This repository contains code for the normalization approach described in "Mode Normalization", L. Deecke, I. Murray, H. Bilen, arXiv:1810.05466 (2018).
Execute train.py
to train a ResNet20 on CIFAR10 from scratch, with all its batch normalizations (BN) replaced with mode normalization (MN) – thereby jointly normalizing samples similar to each other with individual means and standard deviations.
To train a different architecture, run train.py --model resnet56
. To learn on CIFAR100, pass --dataset cifar100
. For an overview over commands use train.py --help
.
This repository implements two modes of operation for MN, described below.
In the default setting --mn full
, all of the model's BNs are replaced with MN.
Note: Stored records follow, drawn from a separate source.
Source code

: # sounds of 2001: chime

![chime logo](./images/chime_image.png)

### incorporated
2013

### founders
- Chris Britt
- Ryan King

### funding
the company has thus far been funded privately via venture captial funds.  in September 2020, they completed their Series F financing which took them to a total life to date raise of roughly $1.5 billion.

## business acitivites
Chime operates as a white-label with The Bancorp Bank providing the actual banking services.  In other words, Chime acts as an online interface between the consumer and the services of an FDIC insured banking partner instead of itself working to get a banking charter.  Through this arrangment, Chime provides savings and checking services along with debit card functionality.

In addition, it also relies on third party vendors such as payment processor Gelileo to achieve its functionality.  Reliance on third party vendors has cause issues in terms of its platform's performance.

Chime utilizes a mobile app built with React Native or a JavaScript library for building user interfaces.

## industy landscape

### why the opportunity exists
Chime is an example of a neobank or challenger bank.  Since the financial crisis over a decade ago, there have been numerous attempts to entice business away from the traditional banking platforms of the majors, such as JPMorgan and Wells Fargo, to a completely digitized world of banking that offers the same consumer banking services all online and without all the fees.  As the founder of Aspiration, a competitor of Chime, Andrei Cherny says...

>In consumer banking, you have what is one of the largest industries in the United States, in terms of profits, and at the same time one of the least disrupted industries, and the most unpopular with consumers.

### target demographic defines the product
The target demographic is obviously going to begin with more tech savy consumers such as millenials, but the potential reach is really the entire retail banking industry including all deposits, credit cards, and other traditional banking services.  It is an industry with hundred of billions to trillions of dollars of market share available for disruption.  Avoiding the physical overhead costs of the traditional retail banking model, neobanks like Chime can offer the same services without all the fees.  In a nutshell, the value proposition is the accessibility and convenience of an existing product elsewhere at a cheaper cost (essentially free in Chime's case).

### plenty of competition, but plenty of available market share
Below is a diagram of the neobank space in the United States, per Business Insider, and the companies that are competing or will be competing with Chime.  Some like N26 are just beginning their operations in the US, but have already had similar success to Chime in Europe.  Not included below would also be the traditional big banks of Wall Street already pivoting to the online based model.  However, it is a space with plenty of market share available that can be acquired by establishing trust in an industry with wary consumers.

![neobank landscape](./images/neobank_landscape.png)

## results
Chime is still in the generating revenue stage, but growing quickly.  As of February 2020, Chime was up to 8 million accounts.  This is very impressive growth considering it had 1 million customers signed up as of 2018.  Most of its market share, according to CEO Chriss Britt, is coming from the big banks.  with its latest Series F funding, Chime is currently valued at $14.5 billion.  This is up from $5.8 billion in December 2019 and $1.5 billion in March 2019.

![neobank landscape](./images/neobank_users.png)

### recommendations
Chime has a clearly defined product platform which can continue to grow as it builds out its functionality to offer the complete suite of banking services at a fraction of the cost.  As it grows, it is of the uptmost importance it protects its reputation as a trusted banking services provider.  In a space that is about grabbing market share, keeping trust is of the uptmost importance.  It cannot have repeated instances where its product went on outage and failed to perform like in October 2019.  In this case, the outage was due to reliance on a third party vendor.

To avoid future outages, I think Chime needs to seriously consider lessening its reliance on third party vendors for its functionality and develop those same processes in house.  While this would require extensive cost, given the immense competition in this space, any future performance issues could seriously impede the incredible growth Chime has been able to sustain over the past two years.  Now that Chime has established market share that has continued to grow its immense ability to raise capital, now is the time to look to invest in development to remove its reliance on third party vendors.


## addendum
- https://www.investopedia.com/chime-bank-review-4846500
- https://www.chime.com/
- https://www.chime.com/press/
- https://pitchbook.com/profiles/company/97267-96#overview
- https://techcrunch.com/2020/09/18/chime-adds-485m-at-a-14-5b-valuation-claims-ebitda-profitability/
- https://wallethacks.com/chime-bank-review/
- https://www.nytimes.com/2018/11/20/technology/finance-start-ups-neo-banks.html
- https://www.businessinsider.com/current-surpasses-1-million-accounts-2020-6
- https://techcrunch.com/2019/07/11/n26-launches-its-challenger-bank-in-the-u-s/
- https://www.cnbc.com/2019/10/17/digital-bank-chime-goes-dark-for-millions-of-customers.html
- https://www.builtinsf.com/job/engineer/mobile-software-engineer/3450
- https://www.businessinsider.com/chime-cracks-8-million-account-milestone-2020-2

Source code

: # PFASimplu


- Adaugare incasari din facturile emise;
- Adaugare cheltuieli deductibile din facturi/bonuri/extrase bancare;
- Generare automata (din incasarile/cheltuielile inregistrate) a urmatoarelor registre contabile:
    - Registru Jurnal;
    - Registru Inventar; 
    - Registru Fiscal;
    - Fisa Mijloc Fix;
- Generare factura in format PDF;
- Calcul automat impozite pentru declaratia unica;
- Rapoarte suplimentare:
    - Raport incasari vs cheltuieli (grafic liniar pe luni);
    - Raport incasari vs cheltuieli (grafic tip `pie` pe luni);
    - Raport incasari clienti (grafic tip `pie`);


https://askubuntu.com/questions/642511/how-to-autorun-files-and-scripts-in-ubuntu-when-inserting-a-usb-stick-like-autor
A predefined job is located in the jobs/full
folder. In this seeded example a ResNet56 is trained on CIFAR100, with a final test error of 28.75%.
While the code has a
--seed
parameter in place, this does not necessarily guarantee portability across devices, c.f. this note on the official PyTorch website.
By setting --mn init
, only the initial BN is replaced with MN. Early on in the network the amount of variation is arguably highest, and the runtime increase from replacing a single BN unit is tiny.
In jobs/init
we include a trial for this alternative setup. We replaced the initial BN in a ResNet20 with MN and two modes on CIFAR10, obtaining a test error of 7.73%.
@inproceedings{Deecke19,
author = "Deecke, Lucas and Murray, Iain and Bilen, Hakan",
title = "Mode Normalization",
booktitle = "Proceedings of the 7th International Conference on Learning Representations",
year = "2019"
}